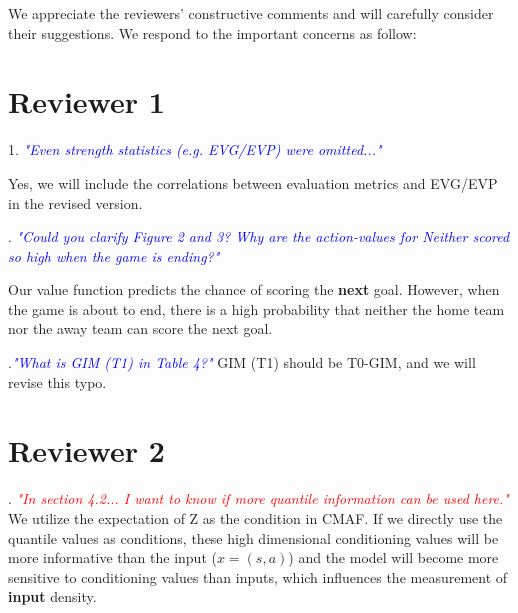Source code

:\documentclass{article}
\begin{document}
We appreciate the reviewers' constructive comments and will carefully consider their suggestions. We respond to the important concerns as follow:
\vspace{-0.1in}
\section{Reviewer 1}
1. \textcolor{blue}{\it "Even strength statistics (e.g. EVG/EVP) were omitted..."}

\noindent Yes, we will include the correlations between evaluation metrics and EVG/EVP in the revised version.

. 
\textcolor{blue}{\it "Could you clarify Figure 2 and 3? Why are the action-values for Neither scored so high when the game is ending?"}

\noindent Our value function predicts the chance of scoring the {\bf next} goal.
However, when the game is about to end, there is a high probability that neither the home team nor the away team can score the next goal.

.\textcolor{blue}{\it "What is GIM (T1) in Table 4?"}
\noindent GIM (T1) should be T0-GIM, and we will revise this typo.


\vspace{-0.1in}
\section{Reviewer 2}
. \textcolor{red}{\it "In section 4.2... I want to know if more quantile information can be used here."} 
We utilize the expectation of Z as the condition in CMAF. 
If we directly use the quantile values as conditions, these  high dimensional conditioning values will be more informative than the input ($x=(s,a)$) and the model will become more sensitive to conditioning values than inputs, which influences the measurement of {\bf input} density. 
\end{document}
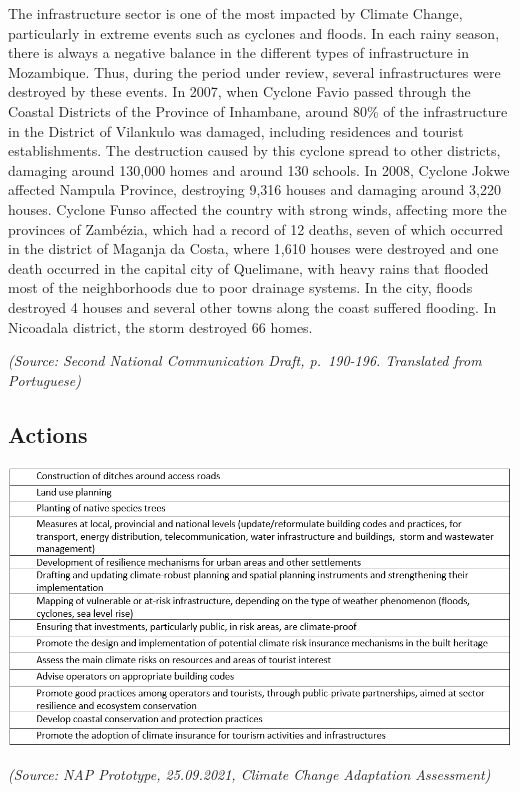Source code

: \documentclass[
]{book}
\begin{document}
The infrastructure sector is one of the most impacted by Climate Change, particularly in extreme events such as cyclones and floods. In each rainy season, there is always a negative balance in the different types of infrastructure in Mozambique. Thus, during the period under review, several infrastructures were destroyed by these events. In 2007, when Cyclone Favio passed through the Coastal Districts of the Province of Inhambane, around 80\% of the infrastructure in the District of Vilankulo was damaged, including residences and tourist establishments. The destruction caused by this cyclone spread to other districts, damaging around 130,000 homes and around 130 schools. In 2008, Cyclone Jokwe affected Nampula Province, destroying 9,316 houses and damaging around 3,220 houses. Cyclone Funso affected the country with strong winds, affecting more the provinces of Zambézia, which had a record of 12 deaths, seven of which occurred in the district of Maganja da Costa, where 1,610 houses were destroyed and one death occurred in the capital city of Quelimane, with heavy rains that flooded most of the neighborhoods due to poor drainage systems. In the city, floods destroyed 4 houses and several other towns along the coast suffered flooding. In Nicoadala district, the storm destroyed 66 homes.

\emph{(Source: Second National Communication Draft, p.~190-196. Translated from Portuguese)}

\hypertarget{actions-6}{%
\subsection{Actions}\label{actions-6}}

\includegraphics{Figure43.png}

\emph{(Source: NAP Prototype, 25.09.2021, Climate Change Adaptation Assessment)}
\end{document}
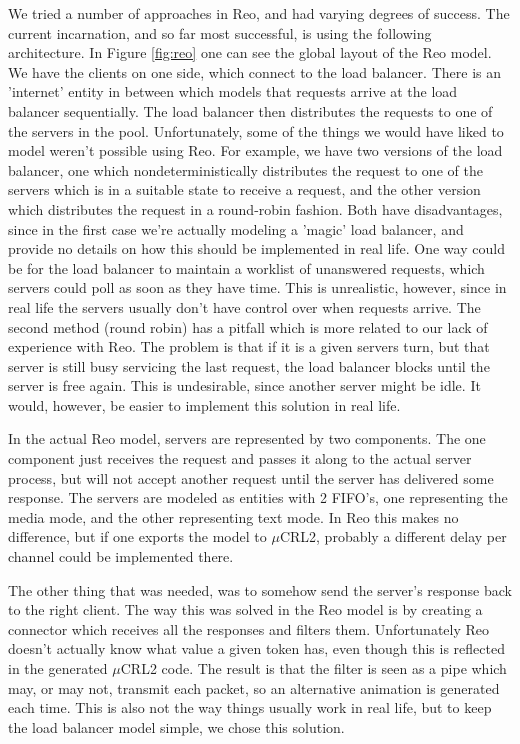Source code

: \documentclass[a4paper]{article}
\newcommand{\re}{Reo\xspace}
\newcommand{\mcrl}{$\mu$CRL2\xspace}
\begin{document}
We tried a number of approaches in \re, and had varying degrees of success. The
current incarnation, and so far most successful, is using the following
architecture. In Figure \ref{fig:reo} one can see the global layout of the \re
model. We have the clients on one side, which connect to the load balancer.
There is an 'internet' entity in between which models that requests arrive at
the load balancer sequentially. The load balancer then distributes the requests
to one of the servers in the pool. Unfortunately, some of the things we would
have liked to model weren't possible using \re. For example, we have two
versions of the load balancer, one which nondeterministically distributes the
request to one of the servers which is in a suitable state to receive a request,
and the other version which distributes the request in a round-robin fashion.
Both have disadvantages, since in the first case we're actually modeling a
'magic' load balancer, and provide no details on how this should be implemented
in real life. One way could be for the load balancer to maintain a worklist of
unanswered requests, which servers could poll as soon as they have time. This is
unrealistic, however, since in real life the servers usually don't have control
over when requests arrive. The second method (round robin) has a pitfall which
is more related to our lack of experience with \re. The problem is that if it is a
given servers turn, but that server is still busy servicing the last request,
the load balancer blocks until the server is free again. This is undesirable,
since another server might be idle. It would, however, be easier to implement
this solution in real life.

In the actual \re model, servers are represented by two components. The one
component just receives the request and passes it along to the actual server
process, but will not accept another request until the server has delivered some
response. The servers are modeled as entities with 2 FIFO's, one representing
the media mode, and the other representing text mode. In \re this makes no
difference, but if one exports the model to \mcrl, probably a different delay
per channel could be
implemented there. 

The other thing that was needed, was to somehow send the server's response back
to the right client. The way this was solved in the \re model is by creating a
connector which receives all the responses and filters them. Unfortunately \re
doesn't actually know what value a given token has, even though this is
reflected in the generated \mcrl code. The result is that the filter is seen as
a pipe which may, or may not, transmit each packet, so an alternative animation
is generated each time. This is also not the way things usually work in real
life, but to keep the load balancer model simple, we chose this solution.
\end{document}
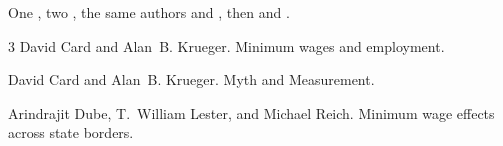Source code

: \documentclass{article}
\begin{document}
One \citep{card1994}, two \citep{card1994,dube2010}, the same authors \citep{card1994,card1995} and
\citet{card1994,card1995}, then \citet{card1994,dube2010} and \citep[e.g.][p.~5]{dube2010,card1995}.


\begin{thebibliography}{3}
David Card and Alan~B. Krueger. Minimum wages and employment.

David Card and Alan~B. Krueger. Myth and Measurement.

Arindrajit Dube, T.~William Lester, and Michael Reich. Minimum wage effects across state borders.
\end{thebibliography}
\end{document}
══════
### [ABOUT THIS EXERCISE]
Every line that holds the string "then" must be copied from the records above.

### [ANSWER TO THE EXERCISE]
the load balancer sequentially. The load balancer then distributes the requests
\citet{card1994,card1995}, then \citet{card1994,dube2010} and \citep[e.g.][p.~5]{dube2010,card1995}.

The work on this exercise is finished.